Last Updated on October 17, 2024 by The Health Master

The U.S. health regulator said on Thursday it had approved Eli Lilly and partner Boehringer Ingelheim’s drug, Jardiance, for expanded use in reducing the risk of death and hospitalization for all patients with heart failure.

Originally approved by the U.S. Food and Drug Administration (USFDA) in 2014 for type 2 diabetes patients, the drug’s use was expanded last year to some adults living with heart failure with reduced ejection fraction, which happens when the muscle of the left ventricle is not pumping as well as normal.

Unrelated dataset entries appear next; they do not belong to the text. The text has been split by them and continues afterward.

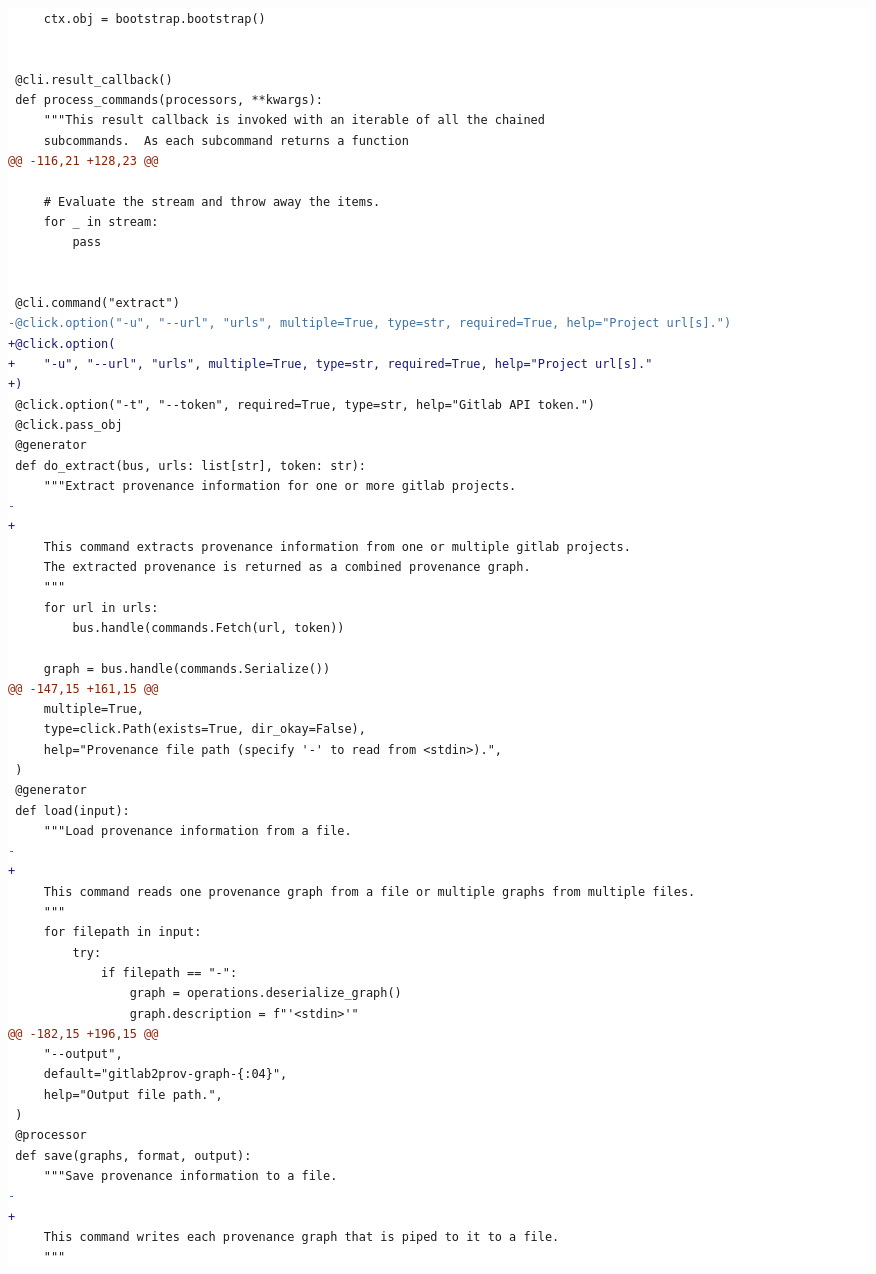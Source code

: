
 ```diff
     ctx.obj = bootstrap.bootstrap()
 
 
 @cli.result_callback()
 def process_commands(processors, **kwargs):
     """This result callback is invoked with an iterable of all the chained
     subcommands.  As each subcommand returns a function
@@ -116,21 +128,23 @@
 
     # Evaluate the stream and throw away the items.
     for _ in stream:
         pass
 
 
 @cli.command("extract")
-@click.option("-u", "--url", "urls", multiple=True, type=str, required=True, help="Project url[s].")
+@click.option(
+    "-u", "--url", "urls", multiple=True, type=str, required=True, help="Project url[s]."
+)
 @click.option("-t", "--token", required=True, type=str, help="Gitlab API token.")
 @click.pass_obj
 @generator
 def do_extract(bus, urls: list[str], token: str):
     """Extract provenance information for one or more gitlab projects.
-    
+
     This command extracts provenance information from one or multiple gitlab projects.
     The extracted provenance is returned as a combined provenance graph.
     """
     for url in urls:
         bus.handle(commands.Fetch(url, token))
 
     graph = bus.handle(commands.Serialize())
@@ -147,15 +161,15 @@
     multiple=True,
     type=click.Path(exists=True, dir_okay=False),
     help="Provenance file path (specify '-' to read from <stdin>).",
 )
 @generator
 def load(input):
     """Load provenance information from a file.
-    
+
     This command reads one provenance graph from a file or multiple graphs from multiple files.
     """
     for filepath in input:
         try:
             if filepath == "-":
                 graph = operations.deserialize_graph()
                 graph.description = f"'<stdin>'"
@@ -182,15 +196,15 @@
     "--output",
     default="gitlab2prov-graph-{:04}",
     help="Output file path.",
 )
 @processor
 def save(graphs, format, output):
     """Save provenance information to a file.
-    
+
     This command writes each provenance graph that is piped to it to a file.
     """
```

“While Jardiance may not be effective in all patients with heart failure, this approval is a significant step forward for patients and our understanding of heart failure,” said Norman Stockbridge, director of the USFDA’s Division of Cardiology and Nephrology.

The expansion on Thursday now increases its market size to cover a very large patient population of about 6.2 million people, as per Centers for Disease Control and Prevention data.

Jardiance also faces competition from AstraZeneca Plc’s drug Farxiga, which has approval for patients with symptomatic heart failure.

Eli Lilly recorded nearly $1.5 billion in revenue for Jardiance in 2021, while Farxiga garnered twice that amount for AstraZeneca.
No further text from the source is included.